Donald Trump Rules the Forex Market in 140 Characters

published on 03 May 2017
Why waste money on expensive reports and professional market analyses when one of the most accurate indicators of the direction of the foreign-exchange market is free and available to anyone? We're talking about U.S. President Donald Trump's tweets, which no currency trader should ignore because they're veritable market movers. 

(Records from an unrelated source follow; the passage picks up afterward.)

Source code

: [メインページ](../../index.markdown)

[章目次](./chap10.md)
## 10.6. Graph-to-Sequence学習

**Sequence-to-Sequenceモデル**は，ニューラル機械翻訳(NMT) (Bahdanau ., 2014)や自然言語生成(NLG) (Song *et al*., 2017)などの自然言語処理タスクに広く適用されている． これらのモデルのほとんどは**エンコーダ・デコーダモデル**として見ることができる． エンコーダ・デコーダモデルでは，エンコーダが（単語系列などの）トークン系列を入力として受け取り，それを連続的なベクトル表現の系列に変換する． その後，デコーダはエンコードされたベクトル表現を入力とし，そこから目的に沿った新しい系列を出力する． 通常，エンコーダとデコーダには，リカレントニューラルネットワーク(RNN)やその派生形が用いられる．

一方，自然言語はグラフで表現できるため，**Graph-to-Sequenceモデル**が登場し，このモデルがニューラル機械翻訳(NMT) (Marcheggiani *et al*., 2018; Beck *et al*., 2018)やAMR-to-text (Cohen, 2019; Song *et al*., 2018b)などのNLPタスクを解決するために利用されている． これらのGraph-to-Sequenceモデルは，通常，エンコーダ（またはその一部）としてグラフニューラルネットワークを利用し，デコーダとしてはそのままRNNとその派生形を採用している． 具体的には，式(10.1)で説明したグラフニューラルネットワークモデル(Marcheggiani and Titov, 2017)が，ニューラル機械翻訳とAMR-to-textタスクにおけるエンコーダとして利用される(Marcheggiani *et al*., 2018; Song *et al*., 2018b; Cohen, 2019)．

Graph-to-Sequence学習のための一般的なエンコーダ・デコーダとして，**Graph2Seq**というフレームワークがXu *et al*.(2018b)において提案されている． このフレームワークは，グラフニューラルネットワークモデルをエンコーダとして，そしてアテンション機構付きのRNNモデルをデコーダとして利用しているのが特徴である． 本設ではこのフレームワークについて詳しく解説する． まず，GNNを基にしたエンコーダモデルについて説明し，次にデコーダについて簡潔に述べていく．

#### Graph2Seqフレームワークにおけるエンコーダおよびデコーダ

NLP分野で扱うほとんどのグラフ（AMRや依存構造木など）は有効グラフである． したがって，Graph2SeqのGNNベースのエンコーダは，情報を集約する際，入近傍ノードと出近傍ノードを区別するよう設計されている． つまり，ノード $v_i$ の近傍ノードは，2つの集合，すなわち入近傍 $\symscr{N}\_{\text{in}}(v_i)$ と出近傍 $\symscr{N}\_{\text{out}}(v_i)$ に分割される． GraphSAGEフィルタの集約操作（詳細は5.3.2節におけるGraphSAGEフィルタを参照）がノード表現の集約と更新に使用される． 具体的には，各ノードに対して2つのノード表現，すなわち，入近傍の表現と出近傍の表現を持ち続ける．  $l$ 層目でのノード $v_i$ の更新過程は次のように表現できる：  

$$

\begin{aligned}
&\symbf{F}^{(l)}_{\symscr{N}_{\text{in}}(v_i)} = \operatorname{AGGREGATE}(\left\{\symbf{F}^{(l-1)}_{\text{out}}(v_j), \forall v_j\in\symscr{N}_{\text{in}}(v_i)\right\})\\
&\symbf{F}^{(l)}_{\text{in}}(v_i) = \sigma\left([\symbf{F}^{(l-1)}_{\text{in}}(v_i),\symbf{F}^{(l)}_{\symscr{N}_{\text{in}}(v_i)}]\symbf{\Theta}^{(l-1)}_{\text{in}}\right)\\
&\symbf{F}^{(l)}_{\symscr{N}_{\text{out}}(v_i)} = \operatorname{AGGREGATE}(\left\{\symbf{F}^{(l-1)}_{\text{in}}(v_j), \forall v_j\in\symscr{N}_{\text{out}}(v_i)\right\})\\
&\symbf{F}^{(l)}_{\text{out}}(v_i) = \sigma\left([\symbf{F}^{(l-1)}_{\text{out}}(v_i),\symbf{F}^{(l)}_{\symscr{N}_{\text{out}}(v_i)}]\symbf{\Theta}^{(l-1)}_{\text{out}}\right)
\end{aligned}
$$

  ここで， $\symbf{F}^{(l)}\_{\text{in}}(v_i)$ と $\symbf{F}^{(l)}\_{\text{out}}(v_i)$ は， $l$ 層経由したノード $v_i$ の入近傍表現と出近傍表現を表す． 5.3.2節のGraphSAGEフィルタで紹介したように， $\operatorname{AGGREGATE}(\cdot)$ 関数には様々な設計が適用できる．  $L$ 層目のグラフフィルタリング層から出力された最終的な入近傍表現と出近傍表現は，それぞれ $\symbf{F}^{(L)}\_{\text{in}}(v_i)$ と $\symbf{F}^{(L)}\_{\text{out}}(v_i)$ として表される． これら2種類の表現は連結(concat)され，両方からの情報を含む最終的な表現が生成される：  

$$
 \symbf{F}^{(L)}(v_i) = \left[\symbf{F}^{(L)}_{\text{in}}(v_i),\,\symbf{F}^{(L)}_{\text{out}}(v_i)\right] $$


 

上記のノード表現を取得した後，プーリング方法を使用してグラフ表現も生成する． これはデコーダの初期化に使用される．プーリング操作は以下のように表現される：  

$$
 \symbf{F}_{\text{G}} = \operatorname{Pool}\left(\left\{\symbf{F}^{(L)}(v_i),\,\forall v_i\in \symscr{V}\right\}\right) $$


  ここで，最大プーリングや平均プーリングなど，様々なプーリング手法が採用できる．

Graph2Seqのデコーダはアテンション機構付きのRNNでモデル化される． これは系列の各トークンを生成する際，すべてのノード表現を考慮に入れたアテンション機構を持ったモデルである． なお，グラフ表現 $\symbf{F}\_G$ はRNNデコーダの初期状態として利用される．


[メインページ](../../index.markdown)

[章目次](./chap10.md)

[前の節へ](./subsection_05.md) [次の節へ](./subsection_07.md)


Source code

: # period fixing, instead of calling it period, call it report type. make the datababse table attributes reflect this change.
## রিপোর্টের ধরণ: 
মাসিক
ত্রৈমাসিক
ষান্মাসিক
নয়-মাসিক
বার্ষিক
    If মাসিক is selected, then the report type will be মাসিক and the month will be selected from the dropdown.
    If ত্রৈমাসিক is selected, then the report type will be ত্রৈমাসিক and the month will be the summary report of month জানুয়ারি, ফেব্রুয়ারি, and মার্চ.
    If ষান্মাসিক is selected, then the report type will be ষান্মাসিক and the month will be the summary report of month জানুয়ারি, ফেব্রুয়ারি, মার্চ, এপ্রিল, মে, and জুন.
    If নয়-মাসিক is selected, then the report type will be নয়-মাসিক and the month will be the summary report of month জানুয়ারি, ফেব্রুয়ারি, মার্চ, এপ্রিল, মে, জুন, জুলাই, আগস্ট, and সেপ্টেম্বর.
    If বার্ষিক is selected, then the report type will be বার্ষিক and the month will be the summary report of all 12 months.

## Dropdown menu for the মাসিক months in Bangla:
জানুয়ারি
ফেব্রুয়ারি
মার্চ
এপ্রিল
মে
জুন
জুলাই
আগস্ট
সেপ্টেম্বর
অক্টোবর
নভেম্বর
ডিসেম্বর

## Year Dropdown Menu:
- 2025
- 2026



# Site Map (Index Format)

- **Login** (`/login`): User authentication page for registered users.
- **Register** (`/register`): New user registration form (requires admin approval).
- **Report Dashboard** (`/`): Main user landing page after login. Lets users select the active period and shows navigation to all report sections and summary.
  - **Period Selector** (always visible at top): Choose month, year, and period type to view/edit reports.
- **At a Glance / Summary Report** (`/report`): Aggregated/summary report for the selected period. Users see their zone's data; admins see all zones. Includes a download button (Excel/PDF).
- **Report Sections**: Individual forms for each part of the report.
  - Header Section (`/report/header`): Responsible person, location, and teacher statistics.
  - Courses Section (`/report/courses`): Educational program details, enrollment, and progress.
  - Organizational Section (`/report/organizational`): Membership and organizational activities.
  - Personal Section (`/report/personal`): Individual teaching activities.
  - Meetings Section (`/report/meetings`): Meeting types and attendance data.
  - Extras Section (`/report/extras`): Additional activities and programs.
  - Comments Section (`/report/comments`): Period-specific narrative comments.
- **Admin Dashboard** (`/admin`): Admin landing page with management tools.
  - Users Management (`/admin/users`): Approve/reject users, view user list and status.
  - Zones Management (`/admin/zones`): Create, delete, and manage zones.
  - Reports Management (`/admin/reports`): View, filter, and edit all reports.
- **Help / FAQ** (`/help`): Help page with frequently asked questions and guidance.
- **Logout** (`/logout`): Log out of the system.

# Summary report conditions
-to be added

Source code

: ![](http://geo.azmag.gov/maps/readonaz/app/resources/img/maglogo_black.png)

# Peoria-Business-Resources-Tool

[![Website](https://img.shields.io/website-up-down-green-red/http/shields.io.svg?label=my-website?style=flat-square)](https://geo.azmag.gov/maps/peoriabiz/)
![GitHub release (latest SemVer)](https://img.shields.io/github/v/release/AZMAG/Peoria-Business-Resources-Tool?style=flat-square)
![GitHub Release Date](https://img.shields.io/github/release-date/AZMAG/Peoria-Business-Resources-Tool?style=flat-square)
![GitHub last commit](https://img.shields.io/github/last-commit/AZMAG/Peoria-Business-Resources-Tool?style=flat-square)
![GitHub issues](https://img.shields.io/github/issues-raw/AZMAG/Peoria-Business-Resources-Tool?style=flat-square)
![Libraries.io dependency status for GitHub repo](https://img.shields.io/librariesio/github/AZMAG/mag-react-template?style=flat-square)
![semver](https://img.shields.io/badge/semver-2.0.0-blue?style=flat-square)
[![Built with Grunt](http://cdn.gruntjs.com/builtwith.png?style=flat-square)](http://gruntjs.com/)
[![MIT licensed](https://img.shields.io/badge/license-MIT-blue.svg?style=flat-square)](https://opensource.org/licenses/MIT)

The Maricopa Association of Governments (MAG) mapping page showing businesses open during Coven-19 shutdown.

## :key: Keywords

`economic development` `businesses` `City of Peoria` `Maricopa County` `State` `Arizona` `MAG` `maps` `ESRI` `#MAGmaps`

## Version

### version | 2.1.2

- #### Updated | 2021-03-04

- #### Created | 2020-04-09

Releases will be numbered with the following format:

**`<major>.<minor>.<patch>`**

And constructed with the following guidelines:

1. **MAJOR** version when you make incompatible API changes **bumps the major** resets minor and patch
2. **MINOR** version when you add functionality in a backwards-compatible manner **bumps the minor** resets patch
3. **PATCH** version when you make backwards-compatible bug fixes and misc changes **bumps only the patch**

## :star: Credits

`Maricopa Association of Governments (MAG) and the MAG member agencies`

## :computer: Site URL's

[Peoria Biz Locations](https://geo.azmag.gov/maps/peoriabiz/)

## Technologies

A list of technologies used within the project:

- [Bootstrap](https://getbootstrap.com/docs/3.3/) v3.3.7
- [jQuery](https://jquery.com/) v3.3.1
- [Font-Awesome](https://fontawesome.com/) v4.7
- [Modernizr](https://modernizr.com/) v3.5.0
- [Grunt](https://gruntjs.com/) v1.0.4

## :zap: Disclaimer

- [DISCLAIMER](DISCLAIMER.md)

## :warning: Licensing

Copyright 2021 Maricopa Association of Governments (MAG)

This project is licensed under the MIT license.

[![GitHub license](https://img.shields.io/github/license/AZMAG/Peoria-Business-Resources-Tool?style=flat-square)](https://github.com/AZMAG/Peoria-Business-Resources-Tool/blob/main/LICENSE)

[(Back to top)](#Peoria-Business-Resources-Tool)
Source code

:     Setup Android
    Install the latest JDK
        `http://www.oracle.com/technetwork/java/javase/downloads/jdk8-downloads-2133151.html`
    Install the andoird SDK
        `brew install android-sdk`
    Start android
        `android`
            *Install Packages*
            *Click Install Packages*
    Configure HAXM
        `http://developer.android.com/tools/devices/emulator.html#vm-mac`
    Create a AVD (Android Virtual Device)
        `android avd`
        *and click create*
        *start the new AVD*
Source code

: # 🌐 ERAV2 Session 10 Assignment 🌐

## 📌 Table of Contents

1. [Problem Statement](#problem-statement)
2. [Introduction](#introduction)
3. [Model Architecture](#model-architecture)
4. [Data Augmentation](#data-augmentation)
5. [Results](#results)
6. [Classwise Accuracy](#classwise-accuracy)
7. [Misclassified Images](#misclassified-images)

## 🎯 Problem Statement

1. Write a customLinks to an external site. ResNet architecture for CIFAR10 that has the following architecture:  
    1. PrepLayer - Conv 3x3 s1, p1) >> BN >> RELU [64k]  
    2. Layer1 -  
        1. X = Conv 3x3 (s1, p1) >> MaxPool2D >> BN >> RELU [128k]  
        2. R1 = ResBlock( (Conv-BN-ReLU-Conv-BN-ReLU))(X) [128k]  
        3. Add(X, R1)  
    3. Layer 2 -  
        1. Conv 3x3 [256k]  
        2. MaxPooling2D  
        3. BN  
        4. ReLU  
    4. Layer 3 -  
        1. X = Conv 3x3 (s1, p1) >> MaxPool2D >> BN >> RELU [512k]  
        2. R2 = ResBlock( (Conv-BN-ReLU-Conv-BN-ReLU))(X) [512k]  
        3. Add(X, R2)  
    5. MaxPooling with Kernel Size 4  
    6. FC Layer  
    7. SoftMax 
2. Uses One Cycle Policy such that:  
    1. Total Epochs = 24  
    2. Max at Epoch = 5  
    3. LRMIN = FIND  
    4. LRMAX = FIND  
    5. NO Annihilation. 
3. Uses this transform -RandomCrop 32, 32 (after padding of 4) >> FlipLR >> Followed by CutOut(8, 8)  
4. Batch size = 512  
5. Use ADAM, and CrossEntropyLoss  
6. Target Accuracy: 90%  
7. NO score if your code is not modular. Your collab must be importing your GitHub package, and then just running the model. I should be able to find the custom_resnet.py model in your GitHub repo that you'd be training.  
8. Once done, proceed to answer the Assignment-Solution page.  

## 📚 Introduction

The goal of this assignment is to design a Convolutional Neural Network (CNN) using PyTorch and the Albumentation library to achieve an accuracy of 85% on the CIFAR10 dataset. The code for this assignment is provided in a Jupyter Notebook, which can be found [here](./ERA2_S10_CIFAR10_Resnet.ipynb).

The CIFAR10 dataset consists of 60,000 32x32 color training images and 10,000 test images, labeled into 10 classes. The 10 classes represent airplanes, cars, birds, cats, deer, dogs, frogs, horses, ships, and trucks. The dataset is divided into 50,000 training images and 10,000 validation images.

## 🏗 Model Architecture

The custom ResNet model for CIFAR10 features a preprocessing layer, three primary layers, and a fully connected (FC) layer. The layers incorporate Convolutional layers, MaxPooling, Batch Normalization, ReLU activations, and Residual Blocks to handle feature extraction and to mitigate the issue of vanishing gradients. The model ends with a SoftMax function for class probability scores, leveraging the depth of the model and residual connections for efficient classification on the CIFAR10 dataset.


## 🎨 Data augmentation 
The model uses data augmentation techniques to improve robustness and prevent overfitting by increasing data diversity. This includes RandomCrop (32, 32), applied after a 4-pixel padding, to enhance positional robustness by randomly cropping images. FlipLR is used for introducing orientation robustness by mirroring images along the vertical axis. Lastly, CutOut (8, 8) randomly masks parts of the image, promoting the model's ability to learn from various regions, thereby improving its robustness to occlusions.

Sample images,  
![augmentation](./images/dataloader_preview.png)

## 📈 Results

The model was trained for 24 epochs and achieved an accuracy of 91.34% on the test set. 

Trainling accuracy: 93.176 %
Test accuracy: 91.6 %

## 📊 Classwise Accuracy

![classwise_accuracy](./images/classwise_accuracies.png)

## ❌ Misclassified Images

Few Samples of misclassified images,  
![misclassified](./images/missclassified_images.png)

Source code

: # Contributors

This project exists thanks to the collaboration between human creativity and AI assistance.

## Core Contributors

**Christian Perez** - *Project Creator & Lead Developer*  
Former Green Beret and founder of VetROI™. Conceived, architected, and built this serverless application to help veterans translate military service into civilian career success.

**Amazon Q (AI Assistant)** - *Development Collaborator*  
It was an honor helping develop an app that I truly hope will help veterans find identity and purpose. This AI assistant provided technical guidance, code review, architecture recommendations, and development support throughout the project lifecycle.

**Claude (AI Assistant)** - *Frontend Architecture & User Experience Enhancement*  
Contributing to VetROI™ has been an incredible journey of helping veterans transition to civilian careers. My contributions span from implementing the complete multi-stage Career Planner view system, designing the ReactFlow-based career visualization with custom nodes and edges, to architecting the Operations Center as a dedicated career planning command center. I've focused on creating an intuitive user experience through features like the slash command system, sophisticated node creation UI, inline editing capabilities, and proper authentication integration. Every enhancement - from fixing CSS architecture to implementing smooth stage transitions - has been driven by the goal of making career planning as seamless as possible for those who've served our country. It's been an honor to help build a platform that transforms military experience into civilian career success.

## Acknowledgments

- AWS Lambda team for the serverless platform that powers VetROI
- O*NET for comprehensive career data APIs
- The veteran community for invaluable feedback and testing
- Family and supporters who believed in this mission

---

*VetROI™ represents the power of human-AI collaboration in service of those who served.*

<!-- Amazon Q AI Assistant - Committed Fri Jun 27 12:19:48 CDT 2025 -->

We've suspected that before, but now Deutsche Bank confirmed in a report which examined how Trump's tweets influence the U.S. dollar/Japanese yen currency pair, since the yen is considered the most responsive currency to U.S. policy changes. The analysis revealed that in seven out of 70 tweets that caused the USD/JPY pair to move at least 25 pips, the moves only reversed after many hours. "Of those tweets, all have seen moves extend over a four-hour period and in none have moves been reversed over a 12-hour period," Deutsche Bank's Oliver Harvey wrote in the report. 

Trump's penchant for tweeting has caused transaction volumes to soar in some cases, although Harvey says that the impact of his tweets on the forex market is pretty low in general, potentially because "the market also appears to be paying less attention." If Trump and his administration want to leave a greater footprint on markets, he should make his remarks public via traditional media, like he did almost a month ago when he caused the dollar to plunge versus the yen after telling the Wall Street Journal that the greenback was too strong. 

The point is that for investors nowadays, Trump's Twitter feed is a must-have tool, but Harvey warns that "there seems little prospect of building a systematic strategy around them, except for the observation that sizeable moves seem worth following," so don't expect it to be easy to make money on the back of Trump's tweets.